Too many office managers, too few computer scientists: Freelancer’s Matt Barrie pinpoints our start-ups’ problems
February 1, 2014 Leave a comment
Michael Bailey Deputy editor
Too many office managers, too few computer scientists: Freelancer’s Matt Barrie pinpoints our start-ups’ problems
Published 28 January 2014 10:34, Updated 29 January 2014 09:29
Matt Barrie: searching hard for computer science graduates Louis Douvis
Australia’s relatively low number of graduates in science, technology, engineering and mathematics, as well as its habit of shunning failed entrepreneurs, are two factors harming our start-up ecosystem according to Freelancer.com founder Matt Barrie.
“We are trying to hire computer science graduates by the metric tonne [but] when we place a job ad, we get perhaps one or two applicants per day,” Barrie said in a case study accompanying a World Economic Forum survey in which Australia’s start-up environment rated poorly.
“By contrast, I posted a job for an office manager and got 350 applicants in two days.”
Barrie blames the lack of “robust” technology education in primary and secondary schools.
“We need significantly more people entering the industry otherwise companies like us will be forced to set up offices offshore to find talent,” he warns.

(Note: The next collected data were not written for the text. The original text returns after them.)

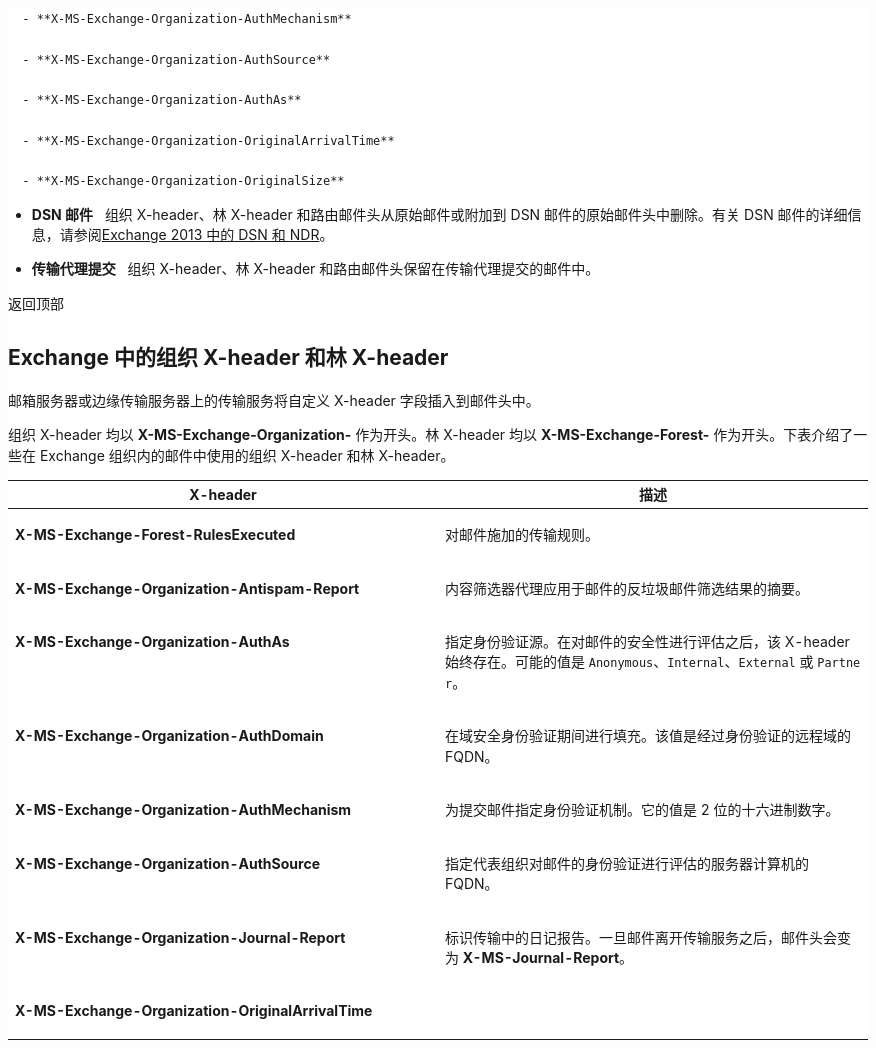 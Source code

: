       - **X-MS-Exchange-Organization-AuthMechanism**
    
      - **X-MS-Exchange-Organization-AuthSource**
    
      - **X-MS-Exchange-Organization-AuthAs**
    
      - **X-MS-Exchange-Organization-OriginalArrivalTime**
    
      - **X-MS-Exchange-Organization-OriginalSize**

  - **DSN 邮件**   组织 X-header、林 X-header 和路由邮件头从原始邮件或附加到 DSN 邮件的原始邮件头中删除。有关 DSN 邮件的详细信息，请参阅[Exchange 2013 中的 DSN 和 NDR](dsns-and-ndrs-in-exchange-2013-exchange-2013-help.md)。

  - **传输代理提交**   组织 X-header、林 X-header 和路由邮件头保留在传输代理提交的邮件中。

返回顶部

## Exchange 中的组织 X-header 和林 X-header

邮箱服务器或边缘传输服务器上的传输服务将自定义 X-header 字段插入到邮件头中。

组织 X-header 均以 **X-MS-Exchange-Organization-** 作为开头。林 X-header 均以 **X-MS-Exchange-Forest-** 作为开头。下表介绍了一些在 Exchange 组织内的邮件中使用的组织 X-header 和林 X-header。


<table>
<colgroup>
<col style="width: 50%" />
<col style="width: 50%" />
</colgroup>
<thead>
<tr class="header">
<th>X-header</th>
<th>描述</th>
</tr>
</thead>
<tbody>
<tr class="odd">
<td><p><strong>X-MS-Exchange-Forest-RulesExecuted</strong></p></td>
<td><p>对邮件施加的传输规则。</p></td>
</tr>
<tr class="even">
<td><p><strong>X-MS-Exchange-Organization-Antispam-Report</strong></p></td>
<td><p>内容筛选器代理应用于邮件的反垃圾邮件筛选结果的摘要。</p></td>
</tr>
<tr class="odd">
<td><p><strong>X-MS-Exchange-Organization-AuthAs</strong></p></td>
<td><p>指定身份验证源。在对邮件的安全性进行评估之后，该 X-header 始终存在。可能的值是 <code>Anonymous</code>、<code>Internal</code>、<code>External</code> 或 <code>Partner</code>。</p></td>
</tr>
<tr class="even">
<td><p><strong>X-MS-Exchange-Organization-AuthDomain</strong></p></td>
<td><p>在域安全身份验证期间进行填充。该值是经过身份验证的远程域的 FQDN。</p></td>
</tr>
<tr class="odd">
<td><p><strong>X-MS-Exchange-Organization-AuthMechanism</strong></p></td>
<td><p>为提交邮件指定身份验证机制。它的值是 2 位的十六进制数字。</p></td>
</tr>
<tr class="even">
<td><p><strong>X-MS-Exchange-Organization-AuthSource</strong></p></td>
<td><p>指定代表组织对邮件的身份验证进行评估的服务器计算机的 FQDN。</p></td>
</tr>
<tr class="odd">
<td><p><strong>X-MS-Exchange-Organization-Journal-Report</strong></p></td>
<td><p>标识传输中的日记报告。一旦邮件离开传输服务之后，邮件头会变为 <strong>X-MS-Journal-Report</strong>。</p></td>
</tr>
<tr class="even">
<td><p><strong>X-MS-Exchange-Organization-OriginalArrivalTime</strong></p></td> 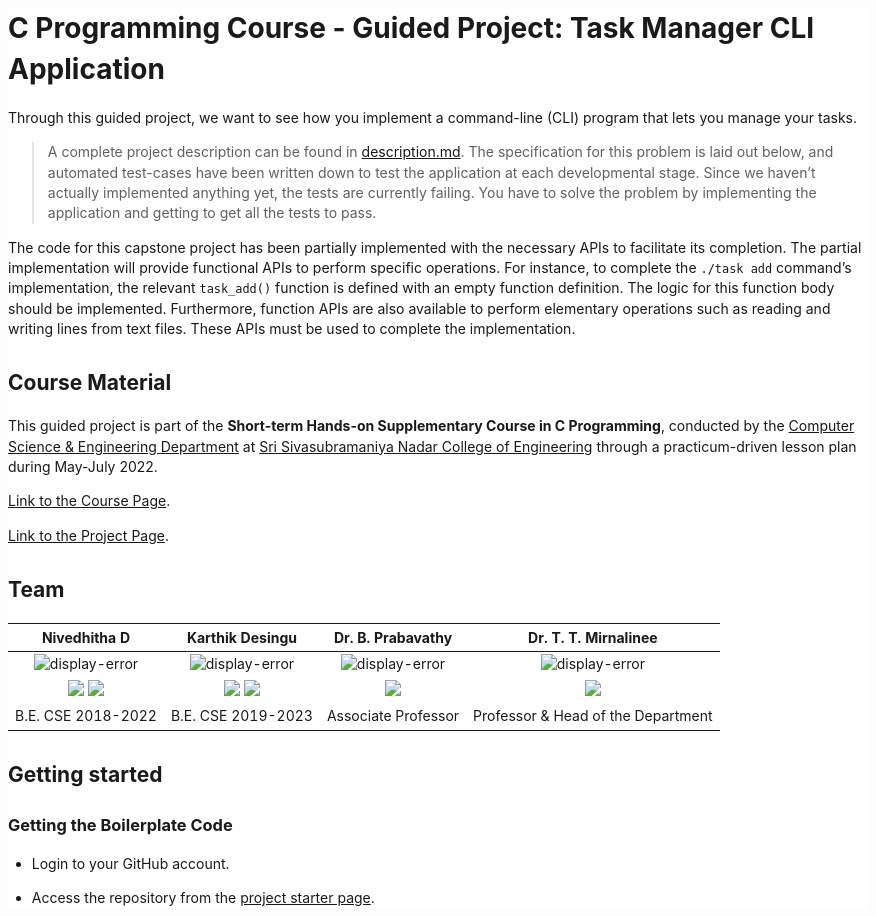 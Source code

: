 # C Programming Course - Guided Project: Task Manager CLI Application

Through this guided project, we want to see how you implement a command-line (CLI) program that lets you manage your tasks.

> A complete project description can be found in [description.md](./description.md). The specification for this problem is laid out below, and automated test-cases have been written down to test the application at each developmental stage. Since we haven’t actually implemented anything yet, the tests are currently failing. You have to solve the problem by implementing the application and getting to get all the tests to pass. 

The code for this capstone project has been partially implemented with the necessary APIs to facilitate its completion. The partial implementation will provide functional APIs to perform specific operations. For instance, to complete the `./task add` command’s implementation, the relevant `task_add()` function is defined with an empty function definition. The logic for this function body should be implemented. Furthermore, function APIs are also available to perform elementary operations such as reading and writing lines from text files. These APIs must be used to complete the implementation. 

## Course Material

This guided project is part of the **Short-term Hands-on Supplementary Course in C Programming**, conducted by the [Computer Science & Engineering Department](https://www.ssn.edu.in/college-of-engineering/computer-science-and-engineering-department-ssn-institutions/) at [Sri Sivasubramaniya Nadar College of Engineering](https://www.ssn.edu.in/) through a practicum-driven lesson plan during May-July 2022.

[Link to the Course Page](https://github.com/nive927/Short-term-Hands-on-Supplementary-Course-on-C-Programming).

[Link to the Project Page](https://github.com/karthik-d/C-Programming-Course_Project-Starter).

## Team

| Nivedhitha D | Karthik Desingu | Dr. B. Prabavathy | Dr. T. T. Mirnalinee |
| :----------: | :-------: | :---------------: | :-----------------: |
|![display-error](./assets/ND-profile-pic.PNG)|![display-error](./assets/KD-profile-pic.PNG)|![display-error](./assets/PB-profile-pic.PNG)|![display-error](./assets/TTM-profile-pic.PNG)|
|<a href="https://www.linkedin.com/in/nivedhitha-d-0bb67b1b0/"><img src="https://img.shields.io/badge/-Nivedhitha%20D-0077B5?style=flat&logo=Linkedin&logoColor=white"/></a> <a href="https://github.com/nive927"><img src="https://img.shields.io/badge/-nive927-B10036?style=flat&logo=GitHub&logoColor=white"/></a>|<a href="https://www.linkedin.com/in/karthik-desingu/"><img src="https://img.shields.io/badge/-Karthik%20D-0077B5?style=flat&logo=Linkedin&logoColor=white"/></a> <a href="https://github.com/karthik-d"><img src="https://img.shields.io/badge/-karthik--d-B10036?style=flat&logo=GitHub&logoColor=white"/></a>|<a href="https://www.ssn.edu.in/staff-members/dr-b-prabavathy/"><img src="https://img.shields.io/badge/-Dr%20B%20Prabavathy-323EA8?style=flat&logo=#&logoColor=white"/></a>|<a href="https://www.ssn.edu.in/staff-members/dr-t-t-mirnalinee//"><img src="https://img.shields.io/badge/-Dr%20T%20T%20Mirnalinee-323EA8?style=flat&logo=#&logoColor=white"/></a>|
|B.E. CSE 2018-2022|B.E. CSE 2019-2023|Associate Professor|Professor & Head of the Department|

## Getting started


### Getting the Boilerplate Code

- Login to your GitHub account.

- Access the repository from the [project starter page](https://github.com/karthik-d/C-Programming-Course_Project-Starter).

Barrie says he may have struggled to attract talented people to Freelancer in its early stages had he not been an Adjunct Associate Professor in Engineering & IT at the University of Sydney.
Meanwhile, Australia remains a long way from the Silicon Valley attitude of celebrating failure.
“Although it is changing, Australia still doesn’t embrace failure in entrepreneurs,” Barrie says.
“Early on, the negativity surrounding me leaving my last company – which ironically is still going, but wasn’t a knock-the-lights-out success and had a lot of internal conflict – made it a real challenge to raise the first round of capital to get going.”